Ce temps est comme un cyclone et la nuit, il empêche les gens à dormir. Jour et nuit des rencontres prospèrent comme des fleurs au printemps, des nouvelles idées sont discutées au rythme du pouls, on lutte, l’homme arriver à poser des actes exceptionnels et à se poser des questions autant exceptionnelles.
Le temps du pouvoir tente toutefois toujours à s’imposer à nouveau au temps de l’insurrection : par la répression brutale, par des élections ou d’autres spectacles politiques, par le chantage économique, par les médias mensongers. Au temps de l’insurrection, il faut savoir tenir ferme, et savoir ce qu’on veut, ne pas se laisser distraire par les nombreux manœuvres et tromperies du pouvoir.
Dans le temps de l’insurrection, il faut viser la destruction du temps du pouvoir. Et pour cela, il faut bien savoir dans quelles formes le pouvoir se concrétise. Ce ne sont pas seulement les dictateurs, les présidents, les rois ou les politiciens qui posent obstacle à la liberté, mais autant les patrons au travail, les leaders de toute sorte, les directeurs de prison et ainsi de suite. Le pouvoir, ce n’est pas seulement le parlement, mais aussi la prison, l’école et l’usine.

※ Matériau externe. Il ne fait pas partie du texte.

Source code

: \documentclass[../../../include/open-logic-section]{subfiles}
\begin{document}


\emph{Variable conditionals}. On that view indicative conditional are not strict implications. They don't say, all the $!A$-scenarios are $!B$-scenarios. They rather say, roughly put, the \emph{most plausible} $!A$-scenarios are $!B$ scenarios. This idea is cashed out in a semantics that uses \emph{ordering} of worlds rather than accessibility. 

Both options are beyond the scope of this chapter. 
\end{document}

Il faut persévérer dans le bouleversement du temps de l’ennemi afin de tenter de le détruire à fond et à comble. Il ne suffit pas de chasser le pouvoir des maisons de l’autorité. Si on ne rase pas ces maisons, un nouveau pouvoir qui s’impose s’installera avec facilité dans les fauteuils de l’ancien régime.
C’est plus facile à dire qu’à faire, sans doute, mais il est important que l’idée existe, car sinon on peut en être sûr que rien de cela n’arrivera.

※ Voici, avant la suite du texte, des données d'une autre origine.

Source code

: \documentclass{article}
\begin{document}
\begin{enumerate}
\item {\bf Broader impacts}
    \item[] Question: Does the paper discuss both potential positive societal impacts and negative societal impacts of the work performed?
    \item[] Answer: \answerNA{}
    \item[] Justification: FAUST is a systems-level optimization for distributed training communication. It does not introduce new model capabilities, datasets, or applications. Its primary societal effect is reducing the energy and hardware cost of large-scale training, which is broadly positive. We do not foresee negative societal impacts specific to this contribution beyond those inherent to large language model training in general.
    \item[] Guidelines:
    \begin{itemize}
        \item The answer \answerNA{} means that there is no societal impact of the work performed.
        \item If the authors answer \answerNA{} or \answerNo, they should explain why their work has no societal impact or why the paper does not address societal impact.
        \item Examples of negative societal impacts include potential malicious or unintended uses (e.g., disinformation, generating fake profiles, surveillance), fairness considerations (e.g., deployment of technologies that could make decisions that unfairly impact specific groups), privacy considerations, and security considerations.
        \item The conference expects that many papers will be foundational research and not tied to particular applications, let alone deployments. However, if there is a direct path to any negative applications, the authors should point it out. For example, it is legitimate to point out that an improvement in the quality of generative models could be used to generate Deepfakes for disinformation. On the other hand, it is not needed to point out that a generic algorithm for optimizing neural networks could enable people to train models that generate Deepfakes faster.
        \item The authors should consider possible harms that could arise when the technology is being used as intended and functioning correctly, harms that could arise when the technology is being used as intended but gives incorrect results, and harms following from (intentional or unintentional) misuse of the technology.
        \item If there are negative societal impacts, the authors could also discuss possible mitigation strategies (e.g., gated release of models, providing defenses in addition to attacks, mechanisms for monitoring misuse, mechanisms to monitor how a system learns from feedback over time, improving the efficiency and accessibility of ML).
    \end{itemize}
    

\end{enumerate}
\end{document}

Dans ce journal, nous avons publié des séries d’articles sur les soulèvements en Libye, Tunisie, l’Egypte, la Syrie, Bahreïn. Ils ont été écrits avec le cœur battant d’enthousiasme, car tant de rage contre les oppresseurs, tant de brèches dans le temps du pouvoir, tant de passion pour la liberté : comment est-ce qu’on n’aurait pas pu accueillir ces soulèvements si ce n’est que les bras ouverts ?

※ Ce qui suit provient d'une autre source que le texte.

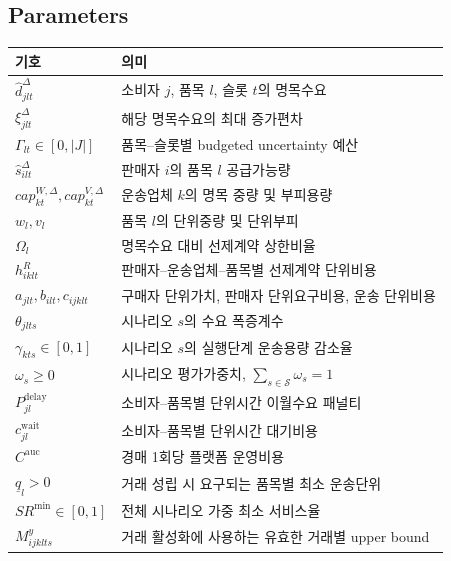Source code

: \documentclass[11pt,a4paper]{article}
\newcommand{\Scen}{\mathcal{S}}
\begin{document}
\subsection{Parameters}
\begin{longtable}{@{}p{}p{}@{}}
\toprule
기호 & 의미 \\
\midrule
$\hat d^{\Delta}_{jlt}$ & 소비자 $j$, 품목 $l$, 슬롯 $t$의 명목수요 \\
$\xi^{\Delta}_{jlt}$ & 해당 명목수요의 최대 증가편차 \\
$\Gamma_{lt}\in[0,|J|]$ & 품목--슬롯별 budgeted uncertainty 예산 \\
$\hat s^{\Delta}_{ilt}$ & 판매자 $i$의 품목 $l$ 공급가능량 \\
$cap^{W,\Delta}_{kt},cap^{V,\Delta}_{kt}$ & 운송업체 $k$의 명목 중량 및 부피용량 \\
$w_l,v_l$ & 품목 $l$의 단위중량 및 단위부피 \\
$\Omega_l$ & 명목수요 대비 선제계약 상한비율 \\
$h^R_{iklt}$ & 판매자--운송업체--품목별 선제계약 단위비용 \\
$a_{jlt},b_{ilt},c_{ijklt}$ & 구매자 단위가치, 판매자 단위요구비용, 운송 단위비용 \\
$\theta_{jlts}$ & 시나리오 $s$의 수요 폭증계수 \\
$\gamma_{kts}\in[0,1]$ & 시나리오 $s$의 실행단계 운송용량 감소율 \\
$\omega_s\ge0$ & 시나리오 평가가중치, $\sum_{s\in\Scen}\omega_s=1$ \\
$P^{\mathrm{delay}}_{jl}$ & 소비자--품목별 단위시간 이월수요 패널티 \\
$c^{\mathrm{wait}}_{jl}$ & 소비자--품목별 단위시간 대기비용 \\
$C^{\mathrm{auc}}$ & 경매 1회당 플랫폼 운영비용 \\
$\underline q_l>0$ & 거래 성립 시 요구되는 품목별 최소 운송단위 \\
$SR^{\min}\in[0,1]$ & 전체 시나리오 가중 최소 서비스율 \\
$M^y_{ijklts}$ & 거래 활성화에 사용하는 유효한 거래별 upper bound \\
\bottomrule
\end{longtable}
\end{document}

Aujourd’hui, nous sommes souvent tristes en apprenant les nouvelles du cours de ces soulèvements nous nous sommes énamourés et que nous avons tenté de suivre avec le cœur plein d’espoir. Grande percée de l’EIIL au Moyen-Orient. Au moins 40 000 prisonniers depuis la prise de pouvoir du général Sisi en Egypte. Pour ne donner que deux exemples. Et oui, c’est une réalité qu’il y a toujours des gens qui continuent à se battre pour rien de moins que la fin de l’oppression, pour la liberté et la dignité. Et quand nous réalisons des actes insurrectionnels ici, nous pensons aussi à eux.
Mais on doit aussi se poser des questions, analyser ce qui a mal tourné. Car ce n’est pas seulement la prépondérance militaire du pouvoir (l’enthousiasme révolutionnaire est une arme qui n’a toujours pas son égal), mais aussi la « militarisation » de l’insurrection, sa transformation en guerre entre armées plutôt qu’en révolution armée contre tout pouvoir, et par conséquent l’acceptation d’alliances tactiques militaires qui ensuite deviennent comme des coups de couteau dans le dos. Car ce ne sont pas seulement les prisons et les bourreaux, mais aussi la confiance dans des chefs qui n’a pas été totalement détruite et permet alors aux nouveaux leaders d’accéder sans plus au trône ; non seulement le pouvoir, mais aussi les rapports autoritaires entre les gens eux-mêmes. Ce ne sont pas seulement les défauts de l’insurrection là-bas, mais aussi le manque de solidarité offensive ailleurs.
Et comme dans nos articles à propos des insurrections en cours, nous ne prétendons pas d’être complets, fournissant des descriptions détaillées de ce qu’est en train de se passer, de ce qu’il faudrait faire. Nous n’avons pas de solutions prêt-à-porter pour des problèmes difficiles et complexes.
Mais nous voulons bien soulever des questions, et cela sans tomber dans les clichés. Nous voulons poser des questions sans discréditer l’insurrection même, car nous sommes convaincus que l’insurrection est nécessaire si nous voulons une autre vie. Nous voulons poser ces questions parce que nous ne pouvons pas ignorer que ces insurrections peuvent nous apprendre aussi aujourd’hui, encore des choses, des choses réelles qui dépassent toutes les banalités.